DE L’ART DU RECITATIF fin baroque et classique

Quelques repères de base pour une interprétation réussie

Avant de commencer une production ou un stage :

1- Assimiler le texte

Le traduire le cas échéant, en notant la traduction littérale de certains mots-clés. Décider avec les responsables artistiques si la prononciation sera fidèle à l’époque ou moderne (par ex. les i dans les verbes italiens). Se  » mettre en bouche » le texte en le déclamant à haute voix, de façons différentes (césures), sans se soucier de fixer une interprétation et sans référence à la musique, mais en respectant scrupuleusement les accents toniques, les élisions et les syllabes muettes. Pour chaque langue utilisée, travailler la justesse de la diction. Ne jamais chuchoter ou parler sur le souffle.
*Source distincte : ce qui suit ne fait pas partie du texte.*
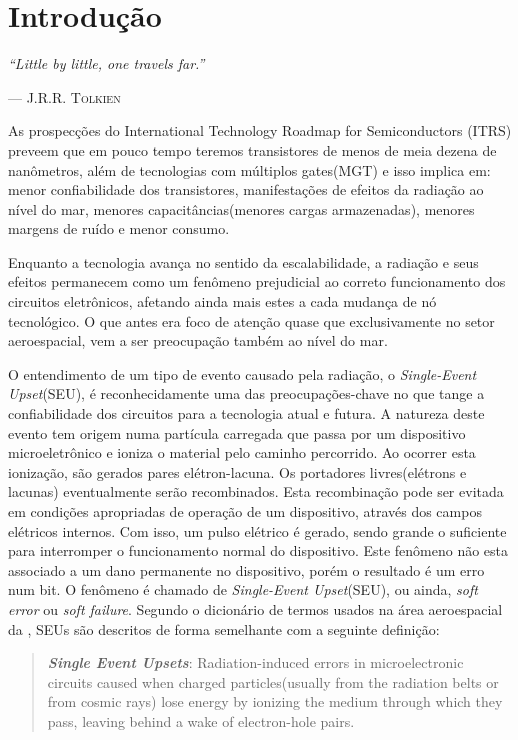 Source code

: \chapter{Introdução}

\epigraph{\sffamily\itshape
``Little by little, one travels far.''}{--- \textsc{J.R.R. Tolkien}}


As prospecções do International Technology Roadmap for Semiconductors (ITRS) preveem que em pouco tempo teremos transistores de menos de meia dezena de nanômetros, além de tecnologias com múltiplos gates(MGT) e isso implica em: menor confiabilidade dos transistores, manifestações de efeitos da radiação ao nível do mar, menores capacitâncias(menores cargas armazenadas), menores margens de ruído e menor consumo.\cite{Massengill2012}

Enquanto a tecnologia avança no sentido da escalabilidade, a radiação e seus efeitos permanecem como um fenômeno prejudicial ao correto funcionamento dos circuitos eletrônicos, afetando ainda mais estes a cada mudança de nó tecnológico. O que antes era foco de atenção quase que exclusivamente no setor aeroespacial, vem a ser preocupação também ao nível do mar.\cite{Massengill2012}

O entendimento de um tipo de evento causado pela radiação, o \textit{Single-Event Upset}(SEU), é reconhecidamente uma das preocupações-chave no que tange a confiabilidade dos circuitos para a tecnologia atual e futura. A natureza deste evento tem origem numa partícula carregada que passa por um dispositivo microeletrônico e ioniza o material pelo caminho percorrido. Ao ocorrer esta ionização, são gerados pares elétron-lacuna. Os portadores livres(elétrons e lacunas) eventualmente serão recombinados. Esta recombinação pode ser evitada em condições apropriadas de operação de um dispositivo, através dos campos elétricos internos. Com isso, um pulso elétrico é gerado, sendo grande o suficiente para interromper o funcionamento normal do dispositivo. Este fenômeno não esta associado a um dano permanente no dispositivo, porém o resultado é um erro num bit. O fenômeno é chamado de \textit{Single-Event Upset}(SEU), ou ainda, \textit{soft error} ou \textit{soft failure}\cite{Tang2003}. Segundo o dicionário de termos usados na área aeroespacial da , SEUs são descritos de forma semelhante com a seguinte definição:

\begin{quote}
\emph{\textbf{Single Event Upsets}}: Radiation-induced errors in microelectronic circuits caused when charged particles(usually from the radiation belts or from cosmic rays) lose energy by ionizing the medium through which they pass, leaving behind a wake of electron-hole pairs.
\end{quote}

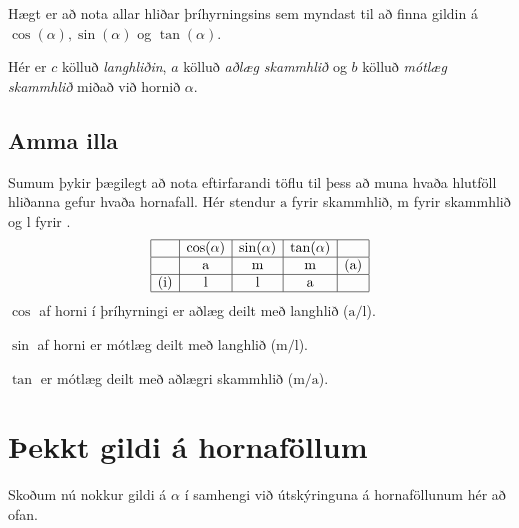 \documentclass[a4paper,10pt,icelandic]{sphinxmanual}
\begin{document}
Hægt er að nota allar hliðar þríhyrningsins sem myndast til að finna gildin á \(\cos(\alpha), \sin(\alpha)\) og \(\tan(\alpha)\).


Hér er \(c\) kölluð \textit{langhliðin}, \(a\) kölluð \textit{aðlæg skammhlið} og \(b\) kölluð \textit{mótlæg skammhlið} miðað við hornið \(\alpha\).


\subsection{Amma illa}
\label{\detokenize{Kafli07:amma-illa}}
Sumum þykir þægilegt að nota eftirfarandi töflu til þess að muna hvaða hlutföll hliðanna gefur hvaða hornafall.
Hér stendur \(\text{a}\) fyrir  skammhlið, \(\text{m}\) fyrir  skammhlið og \(\text{l}\) fyrir .
\begin{equation*}
\begin{split}\begin{array}{| c | c | c | c | c |}
        \hline
        & \cos(\alpha) & \sin(\alpha) & \tan(\alpha) & \\
        \hline
        & \text{a} &    \text{m} & \text{m} & \text{(a)}\\
        \hline
        \text{(i)} &    \text{l} & \text{l} & \text{a} &  \\
        \hline
\end{array}\end{split}
\end{equation*}
\(\cos\) af horni í þríhyrningi er aðlæg deilt með langhlið (\(\text{a}/\text{l}\)).

\(\sin\) af horni er mótlæg deilt með langhlið (\(\text{m}/\text{l}\)).

\(\tan\) er mótlæg deilt með aðlægri skammhlið (\(\text{m}/\text{a}\)).


\section{Þekkt gildi á hornaföllum}
\label{\detokenize{Kafli07:ekkt-gildi-a-hornafollum}}
Skoðum nú nokkur gildi á \(\alpha\) í samhengi við útskýringuna á hornaföllunum hér að ofan.
\end{document}

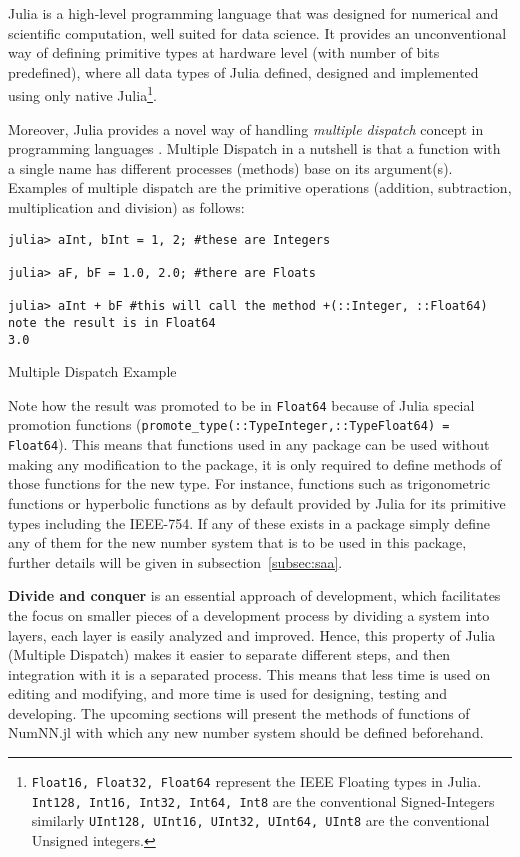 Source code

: Julia \cite{Julia,Bezanson2017} is a high-level programming language that was designed for numerical and scientific computation, well suited for data science. It provides an unconventional way of defining primitive types at hardware level (with number of bits predefined), where all data types of Julia defined, designed and implemented using only native Julia\footnote{\texttt{Float16, Float32, Float64} represent the IEEE Floating types in Julia. \texttt{Int128, Int16, Int32, Int64, Int8} are the conventional Signed-Integers similarly \texttt{UInt128, UInt16, UInt32, UInt64, UInt8} are the conventional Unsigned integers.}.

Moreover, Julia provides a novel way of handling \emph{multiple dispatch} \cite{WikiMultipleDispatch} concept in programming languages \cite{JuliaMehtods}. Multiple Dispatch in a nutshell is that a function with a single name has different processes (methods) base on its argument(s). Examples of multiple dispatch are the primitive operations (addition, subtraction, multiplication and division) as follows:

\begin{listing}[H]
\begin{verbatim}
julia> aInt, bInt = 1, 2; #these are Integers

julia> aF, bF = 1.0, 2.0; #there are Floats

julia> aInt + bF #this will call the method +(::Integer, ::Float64) note the result is in Float64
3.0
\end{verbatim}
\caption{Multiple Dispatch Example}
\end{listing}

Note how the result was promoted to be in \texttt{Float64} because of Julia special promotion functions (\texttt{promote_type(::Type{Integer},::Type{Float64}) = Float64}). This means that functions used in any package can be used without making any modification to the package, it is only required to define methods of those functions for the new type. For instance, functions such as trigonometric functions or hyperbolic functions as by default provided by Julia for its primitive types including the IEEE-754. If any of these exists in a package simply define any of them for the new number system that is to be used in this package, further details will be given in subsection~\ref{subsec:saa}.

\textbf{Divide and conquer} is an essential approach of development, which facilitates the focus on smaller pieces of a development process by dividing a system into layers, each layer is easily analyzed and improved. Hence, this property of Julia (Multiple Dispatch) makes it easier to separate different steps, and then integration with it is a separated process. This means that less time is used on editing and modifying, and more time is used for designing, testing and developing. The upcoming sections will present the methods of functions of NumNN.jl with which any new number system should be defined beforehand.

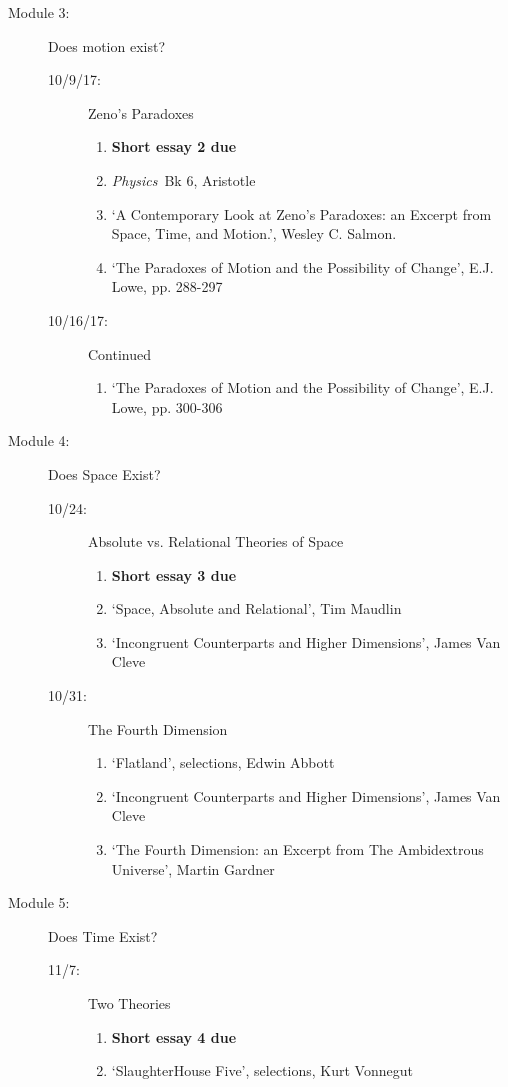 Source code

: \documentclass[article,oneside]{memoir}
\begin{document}
\begin{description}
\item[Module 3:] Does motion exist? 
\begin{description}
\item [10/9/17:] Zeno's Paradoxes
\begin{enumerate}
\item \textbf{Short essay 2 due}
\item \emph{Physics}\ Bk 6, Aristotle
\item `A Contemporary Look at Zeno’s Paradoxes: an Excerpt from Space, Time, and Motion.', Wesley C. Salmon. 
\item `The Paradoxes of Motion and the Possibility of Change', E.J. Lowe, pp. 288-297
\end{enumerate}

\item[10/16/17:] Continued
\begin{enumerate}
\item `The Paradoxes of Motion and the Possibility of Change', E.J. Lowe, pp. 300-306
\end{enumerate}
\end{description}

\item[Module 4:] Does Space Exist? 
\begin{description}
\item[10/24:] Absolute vs. Relational Theories of Space
\begin{enumerate}
\item \textbf{Short essay 3 due}
\item `Space, Absolute and Relational', Tim Maudlin
\item `Incongruent Counterparts and Higher Dimensions', James Van Cleve
\end{enumerate}

\item[10/31:] The Fourth Dimension
\begin{enumerate} 
\item `Flatland', selections, Edwin Abbott 
\item `Incongruent Counterparts and Higher Dimensions', James Van Cleve
\item `The Fourth Dimension: an Excerpt from The Ambidextrous Universe', Martin Gardner
\end{enumerate}
\end{description}


\item[Module 5:] Does Time Exist? 
\begin{description}
\item [11/7:] Two Theories
\begin{enumerate}
\item \textbf{Short essay 4 due}
\item `SlaughterHouse Five', selections, Kurt Vonnegut
\end{enumerate}


\end{description}
\end{description}
\end{document}
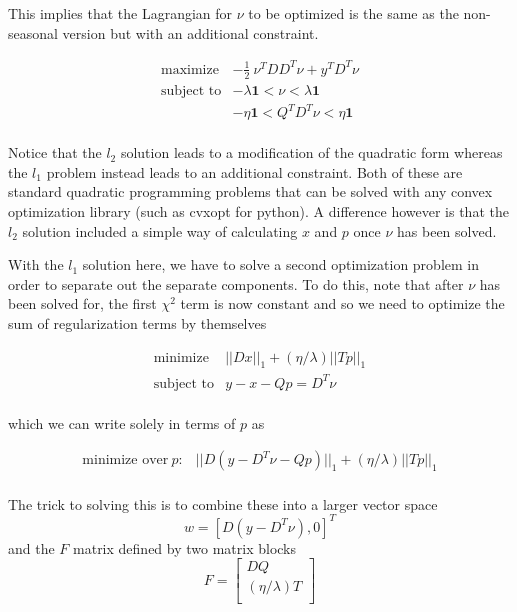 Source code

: \documentclass{article}
\begin{document}
This implies that the Lagrangian for $\nu$ to be optimized is the same as the non-seasonal
version but with an additional constraint.

\begin{eqnarray}
\mbox{maximize} & - \frac{1}{2} ~ \nu^T D D^T \nu + y^T D^T \nu \\
\mbox{subject to} & - \lambda \mathbf{1} < \nu < \lambda \mathbf{1} \\
& - \eta \mathbf{1} < Q^T D^T \nu < \eta \mathbf{1} \\
\end{eqnarray}

Notice that the $l_2$ solution leads to a modification of the quadratic form whereas the
$l_1$ problem instead leads to an additional constraint. Both of these are standard quadratic
programming problems that can be solved with any convex optimization library (such as cvxopt for python).
A difference however is that the $l_2$ solution included a simple way of calculating $x$ and $p$ once
$\nu$ has been solved.

With the $l_1$ solution here, we have to solve a second optimization problem
in order to separate out the separate components. To do this, note that after $\nu$ has been solved for,
the first $\chi^2$ term is now constant
and so we need to optimize the sum of regularization terms by themselves

\begin{eqnarray}
\mbox{minimize} & ||D x||_1 + (\eta / \lambda) ||T p||_1 \\
\mbox{subject to} & y - x - Qp = D^T \nu \\
\end{eqnarray}

which we can write solely in terms of $p$ as

\begin{eqnarray}
\mbox{minimize over} ~p : & ||D (y - D^T \nu - Q p)||_1 + (\eta/\lambda) ||T p||_1 \\
\end{eqnarray}

The trick to solving this is to combine these into a larger vector space
\[
w = [D (y - D^T \nu), 0]^T
\]
and the $F$ matrix defined by two matrix blocks
\begin{equation}
F=\left[
\begin{array}{c}
D Q  \\
\hline
(\eta/\lambda) T \\
\end{array}\right]
\end{equation}
\end{document}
2- Analyser l’écriture musicale

a) Repérer les motifs mélodiques et leurs notes d’appui (principales) ainsi que les incipit et les finales.

Se souvenir qu’on perçoit mal les sons d’un clavecin ou d’un fortepiano sur scène, et donc garder si possible sa propre note finale comme référence pour la réplique suivante afin de ne pas être troublé(e) par la tessiture des interlocuteurs. 

Observer les jeux de quinte et les appogiatures de divers types, possibles, souhaitées, nécessaires. 

S’exercer à la justesse, chanter de moins en moins à pleine voix pour privilégier la notion d’action « parlée » : syllabes finales muettes!

b) Distinguer les 3 types de récitatifs :

secco où le récit est « libre », accompagné d’un clavecin ou pianoforte et d’une basse continue (viole de gambe ou violoncelle), le plus souvent hélas, par manque de temps ou d’argent, par un clavecin seul.

arioso où le récit est mesuré et indiqué par un tempo, le plus souvent adagio ou andante, parfois en duo ou même en trio de voix. L’indication manquant toujours, repérer où le « secco » reprend sont cours en observant quand la voix grave du continuo termine son mouvement régulier et quand ce mouvement régulier reprend.

accompagnato où le chant est soutenu par l’orchestre à cordes, soit en valeurs lentes, soit en dialogue staccato.

c) Lire le discours musical :

Distinguer les mouvements de levée (arsis) et ceux de repos (thesis) et lire attentivement le rythme des notes en respectant scrupuleusement les dactyles (- U U), les anapestes (U U -), les trochées (- U), les iambes (U -) et les spondées (- -).

On constate à ce moment-là si le compositeur est bien en phase avec le rythme de la prosodie. Mozart, de langue allemande, n’a jamais été pris en défaut sur l’italien par exemple. Si l’on constate un désaccord, c’est le texte parlé qui prévaut.

Dans le « secco« , ne pas attacher d’importance aux demi-soupirs, destinés à ordonner les accents toniques des syllabes, mais respecter par contre les temps de silence et se demander pourquoi le compositeur a mis ici un dactyle de double croches et là un dactyle de croches, par exemple. On découvre ainsi les mots qu’il veut mettre en valeur et donc certaines intentions de caractère.

Au début de la production ou du stage

Le (la) soliste, s’étant minutieusement préparé(e) sur ces deux plans, se présente avec son texte mémorisé et avec son interprétation « de base » : il (elle) travaille d’abord avec le chef de chant ou le chef d’orchestre et les continuistes, en présence du metteur en scène. Les intentions sont alors précisées d’un commun accord, puis commence le long travail avec le metteur en scène, qui fouille les intentions, les modifie en connaissance de cause pour arriver à une interprétation souple et rapide, parfaitement intégrée aux caractères, respectueuses des « pulsions » du continuo.